(1) Bacalah (wahai Muhammad) dengan nama Tuhanmu yang menciptakan
(sekalian makhluk), (2) Ia menciptakan manusia dari segumpal darah; (3)
Bacalah, dan Tuhanmu Yang Maha Pemurah, (4) Yang mengajar manusia melalui pena
dan tulisan, (5) Ia mengajarkan manusia apa yang tidak diketahuinya. (Q.S. Al-‘Alaq, 1-5)

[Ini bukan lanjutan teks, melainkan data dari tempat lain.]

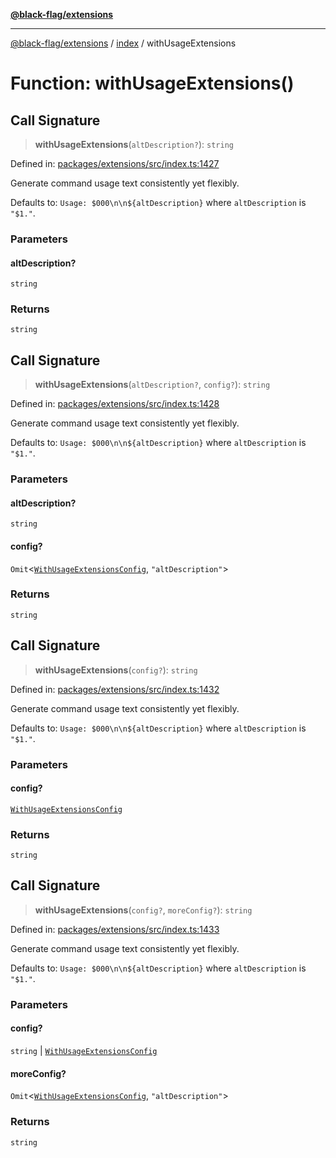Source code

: [**@black-flag/extensions**](../../README.md)

***

[@black-flag/extensions](../../README.md) / [index](../README.md) / withUsageExtensions

# Function: withUsageExtensions()

## Call Signature

> **withUsageExtensions**(`altDescription?`): `string`

Defined in: [packages/extensions/src/index.ts:1427](https://github.com/Xunnamius/black-flag/blob/55cfbcd0072708351b7f32c809d598866a5f7476/packages/extensions/src/index.ts#L1427)

Generate command usage text consistently yet flexibly.

Defaults to: `Usage: $000\n\n${altDescription}` where `altDescription` is
`"$1."`.

### Parameters

#### altDescription?

`string`

### Returns

`string`

## Call Signature

> **withUsageExtensions**(`altDescription?`, `config?`): `string`

Defined in: [packages/extensions/src/index.ts:1428](https://github.com/Xunnamius/black-flag/blob/55cfbcd0072708351b7f32c809d598866a5f7476/packages/extensions/src/index.ts#L1428)

Generate command usage text consistently yet flexibly.

Defaults to: `Usage: $000\n\n${altDescription}` where `altDescription` is
`"$1."`.

### Parameters

#### altDescription?

`string`

#### config?

`Omit`\<[`WithUsageExtensionsConfig`](../type-aliases/WithUsageExtensionsConfig.md), `"altDescription"`\>

### Returns

`string`

## Call Signature

> **withUsageExtensions**(`config?`): `string`

Defined in: [packages/extensions/src/index.ts:1432](https://github.com/Xunnamius/black-flag/blob/55cfbcd0072708351b7f32c809d598866a5f7476/packages/extensions/src/index.ts#L1432)

Generate command usage text consistently yet flexibly.

Defaults to: `Usage: $000\n\n${altDescription}` where `altDescription` is
`"$1."`.

### Parameters

#### config?

[`WithUsageExtensionsConfig`](../type-aliases/WithUsageExtensionsConfig.md)

### Returns

`string`

## Call Signature

> **withUsageExtensions**(`config?`, `moreConfig?`): `string`

Defined in: [packages/extensions/src/index.ts:1433](https://github.com/Xunnamius/black-flag/blob/55cfbcd0072708351b7f32c809d598866a5f7476/packages/extensions/src/index.ts#L1433)

Generate command usage text consistently yet flexibly.

Defaults to: `Usage: $000\n\n${altDescription}` where `altDescription` is
`"$1."`.

### Parameters

#### config?

`string` | [`WithUsageExtensionsConfig`](../type-aliases/WithUsageExtensionsConfig.md)

#### moreConfig?

`Omit`\<[`WithUsageExtensionsConfig`](../type-aliases/WithUsageExtensionsConfig.md), `"altDescription"`\>

### Returns

`string`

Stimulan yang paling ampuh terdapat dalam Al Quran, sumber pedoman
bagi kita umat Islam, yaitu Iqra! (bacalah!). Betapa pentingnya perintah
ini, sehingga wahyu yang diterima oleh Rasulullah pertama kali pun agar
diserukan kepada seluruh umat manusia
adalah membaca. Banyak juga pencerahan-pencerahan terkait membaca, diantaranya; membaca membuka jendela
dunia. Ungkapan lainnya dari Hazel Rochman; “membaca membuat kita semua menjadi
imigran, Ia membawa kita jauh dari rumah, tapi lebih penting lagi ia menemukan
rumah bagi kita di mana saja.” Benar!!! satu lembar buku yang dibaca setiap
hari akan melahirkan begitu banyak pengetahuan yang tidak pernah kita bayangkan.

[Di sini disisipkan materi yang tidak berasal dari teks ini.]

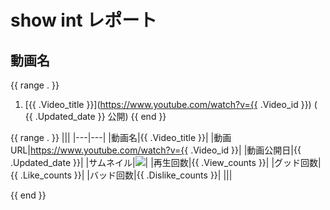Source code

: # show int レポート

## 動画名

{{ range . }}
1. [{{ .Video_title }}](https://www.youtube.com/watch?v={{ .Video_id }}) ( {{ .Updated_date }} 公開)
{{ end }}

{{ range . }}
|||
|---|---|
|動画名|{{ .Video_title }}|
|動画URL|https://www.youtube.com/watch?v={{ .Video_id }}|
|動画公開日|{{ .Updated_date }}|
|サムネイル|<img src="images/thumbnail_{{ .Video_id }}_trim.jpg">|
|再生回数|{{ .View_counts }}|
|グッド回数|{{ .Like_counts }}|
|バッド回数|{{ .Dislike_counts }}|
|||
<div style="page-break-before:always"></div>
{{ end }}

Banyak tahapan proses yang harus dilalui oleh setiap individu
hingga mencapai kemampuan untuk memahami bacaan yang dibaca. Bahkan memerlukan
waktu yang lebih lama lagi untuk mengaplikasikan apa yang dibaca. Untuk
mencapai hal ini, pemerintah mencanangkan 8 September sebagai hari Aksara
disamping penetapan program wajib belajar 9 tahun. Sejak tahun 2005, program
ini telah menjadi perhatian guna memberantas rakyat yang masih buta huruf.

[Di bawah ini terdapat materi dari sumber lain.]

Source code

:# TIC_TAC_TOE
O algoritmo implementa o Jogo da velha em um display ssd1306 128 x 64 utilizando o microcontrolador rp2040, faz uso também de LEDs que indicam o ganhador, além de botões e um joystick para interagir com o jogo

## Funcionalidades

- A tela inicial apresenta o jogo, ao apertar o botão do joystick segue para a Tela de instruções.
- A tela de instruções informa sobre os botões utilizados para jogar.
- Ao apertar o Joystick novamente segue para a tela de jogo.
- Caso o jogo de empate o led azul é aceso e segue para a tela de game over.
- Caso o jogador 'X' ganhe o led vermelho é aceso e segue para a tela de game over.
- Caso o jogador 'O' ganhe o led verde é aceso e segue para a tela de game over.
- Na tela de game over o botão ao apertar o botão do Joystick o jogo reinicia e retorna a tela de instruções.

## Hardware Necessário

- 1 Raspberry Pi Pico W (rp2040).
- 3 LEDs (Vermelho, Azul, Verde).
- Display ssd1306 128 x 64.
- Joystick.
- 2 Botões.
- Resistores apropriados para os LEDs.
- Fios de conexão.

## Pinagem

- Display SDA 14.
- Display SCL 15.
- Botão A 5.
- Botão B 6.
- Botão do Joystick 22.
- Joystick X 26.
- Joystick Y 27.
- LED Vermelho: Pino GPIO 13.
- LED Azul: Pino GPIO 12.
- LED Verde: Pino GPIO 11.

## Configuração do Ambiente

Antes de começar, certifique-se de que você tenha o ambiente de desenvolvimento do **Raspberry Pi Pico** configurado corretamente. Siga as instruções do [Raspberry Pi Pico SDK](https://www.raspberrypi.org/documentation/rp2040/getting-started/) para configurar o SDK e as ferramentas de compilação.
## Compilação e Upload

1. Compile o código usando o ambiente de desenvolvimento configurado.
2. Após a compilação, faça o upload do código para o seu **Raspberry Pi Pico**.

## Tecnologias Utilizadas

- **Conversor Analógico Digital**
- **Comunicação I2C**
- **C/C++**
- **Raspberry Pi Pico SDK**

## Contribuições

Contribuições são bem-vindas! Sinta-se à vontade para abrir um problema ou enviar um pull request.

Memang objek dari kegiatan fungsional ini diproritaskan untuk yang berusia 17
hingga 30 tahun dengan karakteristik; kemampuan nalar dan motivasi untuk
belajar yang masih rendah, kesibukan yang tinggi sehingga tidak memungkinkan
untuk mengikuti pendidikan dengan jadwal yang ketat, dan ada keinginan untuk
perbaikan dirinya dengan mengikuti kegiatan ini secara suka rela.
Kilas Balik Perjalanan
Tepat pada perayaan Hari Aksara Internasional ke 50 di Subulussalam
2016 lalu, 2017 ini diharapkan seluruh masyarakat melek huruf. UNESCO
(Organisasi PBB untuk pendidikan, ilmu pengetahuan, dan kebudayaan)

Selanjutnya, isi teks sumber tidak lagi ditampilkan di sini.